A vegetação do Bioma do Cerrado, considerado aqui em seu "sensu lato", não possui uma fisionomia única em toda a sua extensão. Muito ao contrário, ela é bastante diversificada, apresentando desde formas campestres bem abertas, como os campos limpos de cerrado, até formas relativamente densas, florestais, como os cerradões. Entre estes dois extremos fisionômicos, vamos encontrar toda uma gama de formas intermediárias, com fisionomia de savana, às vezes de carrasco, como os campos sujos, os campos cerrados, os cerrados "sensu stricto" (s.s.). Assim, na natureza o Bioma do Cerrado apresenta-se como um mosaico de formas fisionômicas, ora manifestando-se como campo sujo, ora como cerradão, ora como campo cerrado, ora como cerrado s.s. ou campo limpo.
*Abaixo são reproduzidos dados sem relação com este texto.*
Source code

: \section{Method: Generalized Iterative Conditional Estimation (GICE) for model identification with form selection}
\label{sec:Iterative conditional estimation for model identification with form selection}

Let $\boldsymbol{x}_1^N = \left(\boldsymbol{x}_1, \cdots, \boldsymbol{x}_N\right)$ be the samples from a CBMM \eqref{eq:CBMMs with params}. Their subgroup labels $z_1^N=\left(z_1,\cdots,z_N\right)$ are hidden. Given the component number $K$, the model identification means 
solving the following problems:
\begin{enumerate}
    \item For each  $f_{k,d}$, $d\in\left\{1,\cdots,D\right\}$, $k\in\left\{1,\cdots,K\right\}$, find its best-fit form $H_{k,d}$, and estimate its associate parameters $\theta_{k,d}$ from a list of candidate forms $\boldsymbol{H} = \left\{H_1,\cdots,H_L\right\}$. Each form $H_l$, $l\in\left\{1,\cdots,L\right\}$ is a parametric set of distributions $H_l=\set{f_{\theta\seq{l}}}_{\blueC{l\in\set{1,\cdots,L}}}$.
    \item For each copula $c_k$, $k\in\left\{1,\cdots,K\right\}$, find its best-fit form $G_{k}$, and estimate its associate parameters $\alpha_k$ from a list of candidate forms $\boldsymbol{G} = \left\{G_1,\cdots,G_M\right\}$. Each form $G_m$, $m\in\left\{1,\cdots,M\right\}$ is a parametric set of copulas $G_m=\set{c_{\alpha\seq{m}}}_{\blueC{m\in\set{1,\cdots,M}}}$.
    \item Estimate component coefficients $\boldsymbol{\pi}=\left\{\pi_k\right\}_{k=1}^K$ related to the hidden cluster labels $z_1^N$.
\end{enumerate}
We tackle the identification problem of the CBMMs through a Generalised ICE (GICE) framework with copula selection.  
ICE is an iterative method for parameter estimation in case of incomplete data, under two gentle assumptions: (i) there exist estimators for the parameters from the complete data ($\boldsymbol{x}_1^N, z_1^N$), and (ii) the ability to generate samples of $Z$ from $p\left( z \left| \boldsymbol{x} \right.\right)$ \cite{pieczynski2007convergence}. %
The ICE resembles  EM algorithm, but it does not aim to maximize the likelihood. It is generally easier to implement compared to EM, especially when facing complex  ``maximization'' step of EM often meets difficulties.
Quando percorremos áreas de cerrado, em poucos km podemos encontrar todas estas diferentes fisionomias. Este mosaico é determinado pelo mosaico de manchas de solo pouco mais pobres ou pouco menos pobres, pela irregularidade dos regimes e características das queimadas de cada local (freqüência, época, intensidade) e pela ação humana. Assim, embora o Bioma do Cerrado distribua-se predominantemente em áreas de clima tropical sazonal, os fatores que aí limitam a vegetação são outros: a fertilidade do solo e o fogo. O clímax climático do Domínio do Cerrado não é o Cerrado, por estranho que possa parecer, mas sim a Mata Mesófila de Interflúvio, sempre verde, que hoje só existe em pequenos relictos, sobre solos férteis tipo terra roxa legítima. As diferentes formas de Cerrado são, portanto, pedoclímaces ou piroclímaces, dependendo de ser o solo ou o fogo o seu fator limitante. Claro que certas formas abertas de cerrado devem esta sua fisionomia às derrubadas feitas pelo homem para a obtenção de lenha ou carvão.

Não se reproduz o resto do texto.